[Input records Boundary: Start]

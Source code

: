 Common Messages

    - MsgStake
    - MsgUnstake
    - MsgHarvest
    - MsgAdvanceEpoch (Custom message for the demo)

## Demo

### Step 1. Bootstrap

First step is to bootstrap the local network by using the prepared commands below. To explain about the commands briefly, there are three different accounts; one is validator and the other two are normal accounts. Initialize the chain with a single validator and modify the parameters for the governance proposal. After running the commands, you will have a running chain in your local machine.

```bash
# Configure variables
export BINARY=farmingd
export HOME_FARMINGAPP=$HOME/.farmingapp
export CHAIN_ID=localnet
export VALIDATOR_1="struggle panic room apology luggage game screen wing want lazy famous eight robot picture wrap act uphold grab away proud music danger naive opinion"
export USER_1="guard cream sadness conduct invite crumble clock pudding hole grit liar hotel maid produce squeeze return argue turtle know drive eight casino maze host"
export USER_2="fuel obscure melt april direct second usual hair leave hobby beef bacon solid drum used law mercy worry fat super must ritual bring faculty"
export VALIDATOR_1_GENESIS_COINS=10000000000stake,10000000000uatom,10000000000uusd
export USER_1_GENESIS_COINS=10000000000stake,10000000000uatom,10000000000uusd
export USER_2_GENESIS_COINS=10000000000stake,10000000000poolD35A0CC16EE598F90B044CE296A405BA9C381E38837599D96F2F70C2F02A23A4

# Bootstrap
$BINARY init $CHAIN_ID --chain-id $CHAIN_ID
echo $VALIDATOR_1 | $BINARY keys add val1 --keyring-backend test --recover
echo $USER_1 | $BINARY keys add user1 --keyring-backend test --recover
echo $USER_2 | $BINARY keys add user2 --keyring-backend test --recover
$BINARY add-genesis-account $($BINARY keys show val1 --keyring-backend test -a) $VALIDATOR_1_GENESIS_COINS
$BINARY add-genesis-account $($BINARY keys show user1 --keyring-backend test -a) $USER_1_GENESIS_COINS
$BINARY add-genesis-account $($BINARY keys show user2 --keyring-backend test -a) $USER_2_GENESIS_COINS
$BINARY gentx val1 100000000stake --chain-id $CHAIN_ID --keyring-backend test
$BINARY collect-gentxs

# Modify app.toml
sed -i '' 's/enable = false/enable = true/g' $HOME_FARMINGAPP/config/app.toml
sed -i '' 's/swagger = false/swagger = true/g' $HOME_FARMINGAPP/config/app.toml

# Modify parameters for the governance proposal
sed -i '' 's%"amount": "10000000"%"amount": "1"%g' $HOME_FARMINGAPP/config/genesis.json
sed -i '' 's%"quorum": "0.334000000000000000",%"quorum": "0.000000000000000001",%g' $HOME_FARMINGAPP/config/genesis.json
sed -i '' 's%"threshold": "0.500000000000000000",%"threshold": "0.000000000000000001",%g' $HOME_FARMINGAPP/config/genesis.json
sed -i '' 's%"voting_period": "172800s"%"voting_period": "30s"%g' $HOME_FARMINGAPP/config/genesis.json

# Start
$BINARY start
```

[Input records Boundary: End]
[Input records Boundary: Start]

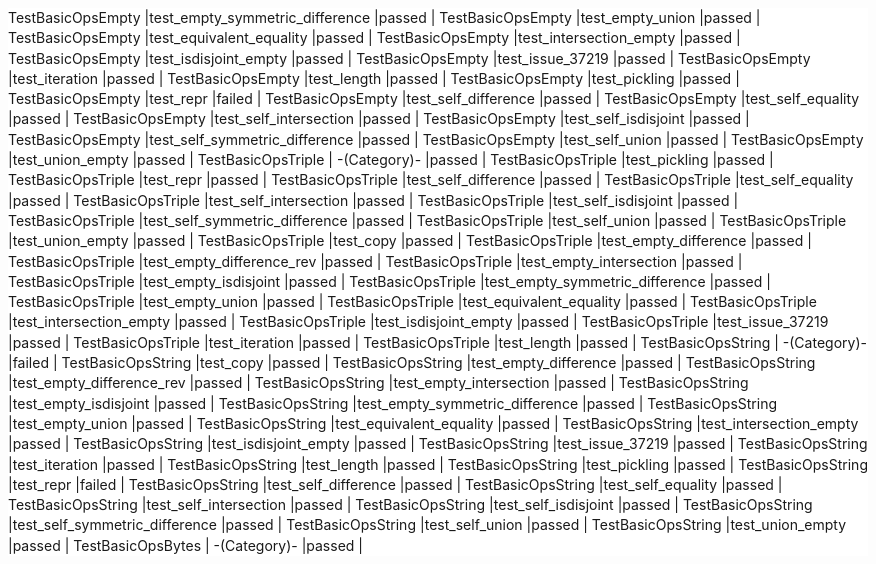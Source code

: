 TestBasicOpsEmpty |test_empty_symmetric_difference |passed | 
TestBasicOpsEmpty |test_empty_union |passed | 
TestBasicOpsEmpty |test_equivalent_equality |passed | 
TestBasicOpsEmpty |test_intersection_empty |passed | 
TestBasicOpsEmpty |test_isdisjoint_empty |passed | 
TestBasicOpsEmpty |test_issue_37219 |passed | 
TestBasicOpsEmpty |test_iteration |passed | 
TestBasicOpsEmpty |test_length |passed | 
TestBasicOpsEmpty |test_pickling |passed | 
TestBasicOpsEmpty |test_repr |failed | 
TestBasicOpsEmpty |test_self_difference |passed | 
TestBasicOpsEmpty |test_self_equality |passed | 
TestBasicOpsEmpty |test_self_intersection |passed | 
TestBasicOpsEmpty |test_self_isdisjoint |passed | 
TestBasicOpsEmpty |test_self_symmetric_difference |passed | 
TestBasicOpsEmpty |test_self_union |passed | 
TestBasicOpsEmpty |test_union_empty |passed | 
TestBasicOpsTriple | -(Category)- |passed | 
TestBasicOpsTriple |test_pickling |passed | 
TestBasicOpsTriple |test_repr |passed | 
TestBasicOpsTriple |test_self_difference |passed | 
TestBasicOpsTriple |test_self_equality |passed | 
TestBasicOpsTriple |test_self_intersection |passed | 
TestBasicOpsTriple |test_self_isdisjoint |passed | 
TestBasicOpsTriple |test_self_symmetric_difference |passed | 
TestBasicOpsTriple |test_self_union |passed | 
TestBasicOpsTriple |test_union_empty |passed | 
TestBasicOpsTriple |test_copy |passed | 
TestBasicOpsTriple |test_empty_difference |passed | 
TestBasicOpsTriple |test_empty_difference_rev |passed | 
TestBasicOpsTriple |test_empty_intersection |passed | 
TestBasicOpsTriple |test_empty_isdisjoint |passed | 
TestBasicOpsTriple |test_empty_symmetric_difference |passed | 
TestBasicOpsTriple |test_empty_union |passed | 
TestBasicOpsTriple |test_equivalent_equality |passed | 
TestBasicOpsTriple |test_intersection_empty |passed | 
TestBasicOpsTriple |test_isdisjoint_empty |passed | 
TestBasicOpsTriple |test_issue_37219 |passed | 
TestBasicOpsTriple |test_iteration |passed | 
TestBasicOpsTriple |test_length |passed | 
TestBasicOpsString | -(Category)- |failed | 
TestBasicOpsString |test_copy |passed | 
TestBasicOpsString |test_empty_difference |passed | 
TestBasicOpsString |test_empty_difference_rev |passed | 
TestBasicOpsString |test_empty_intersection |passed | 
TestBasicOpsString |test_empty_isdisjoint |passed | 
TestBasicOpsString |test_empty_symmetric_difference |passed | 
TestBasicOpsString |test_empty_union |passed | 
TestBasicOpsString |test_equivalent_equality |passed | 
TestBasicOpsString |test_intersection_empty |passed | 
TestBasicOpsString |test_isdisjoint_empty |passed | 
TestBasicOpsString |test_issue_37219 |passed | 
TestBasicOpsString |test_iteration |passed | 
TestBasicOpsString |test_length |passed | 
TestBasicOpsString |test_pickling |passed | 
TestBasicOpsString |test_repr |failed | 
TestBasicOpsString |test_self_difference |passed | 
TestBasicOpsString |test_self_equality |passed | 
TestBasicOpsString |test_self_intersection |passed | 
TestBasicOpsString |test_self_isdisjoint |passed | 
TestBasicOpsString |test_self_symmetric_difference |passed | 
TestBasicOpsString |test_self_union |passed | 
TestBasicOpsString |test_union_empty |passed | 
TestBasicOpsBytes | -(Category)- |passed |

[Input records Boundary: End]
[Input records Boundary: Start]

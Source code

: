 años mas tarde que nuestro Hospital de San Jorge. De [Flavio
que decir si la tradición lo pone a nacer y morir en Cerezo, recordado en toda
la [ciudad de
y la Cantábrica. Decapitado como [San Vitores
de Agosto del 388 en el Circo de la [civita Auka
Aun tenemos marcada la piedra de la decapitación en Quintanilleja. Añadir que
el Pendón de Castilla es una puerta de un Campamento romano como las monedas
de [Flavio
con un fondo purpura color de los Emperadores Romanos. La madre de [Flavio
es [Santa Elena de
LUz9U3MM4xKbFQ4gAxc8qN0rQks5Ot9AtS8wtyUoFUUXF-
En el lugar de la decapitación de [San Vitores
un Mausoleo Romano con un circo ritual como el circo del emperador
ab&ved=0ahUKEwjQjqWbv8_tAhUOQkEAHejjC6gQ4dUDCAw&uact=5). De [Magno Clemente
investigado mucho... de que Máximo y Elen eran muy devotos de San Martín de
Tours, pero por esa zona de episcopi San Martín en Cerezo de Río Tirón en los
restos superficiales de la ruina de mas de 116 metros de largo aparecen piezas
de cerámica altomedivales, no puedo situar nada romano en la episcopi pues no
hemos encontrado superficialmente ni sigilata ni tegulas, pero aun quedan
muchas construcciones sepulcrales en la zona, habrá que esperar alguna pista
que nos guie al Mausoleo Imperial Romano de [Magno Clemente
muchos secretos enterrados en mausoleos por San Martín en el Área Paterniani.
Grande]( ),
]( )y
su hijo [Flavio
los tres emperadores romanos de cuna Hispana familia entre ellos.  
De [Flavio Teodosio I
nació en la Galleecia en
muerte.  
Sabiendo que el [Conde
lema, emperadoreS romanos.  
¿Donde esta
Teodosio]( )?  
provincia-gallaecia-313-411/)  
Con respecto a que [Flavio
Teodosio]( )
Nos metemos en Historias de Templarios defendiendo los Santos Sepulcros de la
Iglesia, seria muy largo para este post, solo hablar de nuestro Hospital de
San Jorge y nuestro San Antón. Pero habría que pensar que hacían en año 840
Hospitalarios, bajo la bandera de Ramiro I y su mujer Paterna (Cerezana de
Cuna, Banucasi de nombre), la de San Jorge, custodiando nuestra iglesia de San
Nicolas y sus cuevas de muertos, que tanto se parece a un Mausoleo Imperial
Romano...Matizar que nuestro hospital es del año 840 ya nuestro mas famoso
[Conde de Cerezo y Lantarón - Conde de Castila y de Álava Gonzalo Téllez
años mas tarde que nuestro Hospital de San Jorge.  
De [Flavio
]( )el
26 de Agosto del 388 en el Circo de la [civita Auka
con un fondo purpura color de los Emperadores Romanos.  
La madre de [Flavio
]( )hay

[Input records Boundary: End]

Retype only the stretch of lines above starting at the one with "TestBasicOpsString |test_self_symmetric_difference |passed" and stopping at the one with "TestBasicOpsBytes | -(Category)- |passed |", exactly as written, with both kept.

TestBasicOpsString |test_self_symmetric_difference |passed | 
TestBasicOpsString |test_self_union |passed | 
TestBasicOpsString |test_union_empty |passed | 
TestBasicOpsBytes | -(Category)- |passed |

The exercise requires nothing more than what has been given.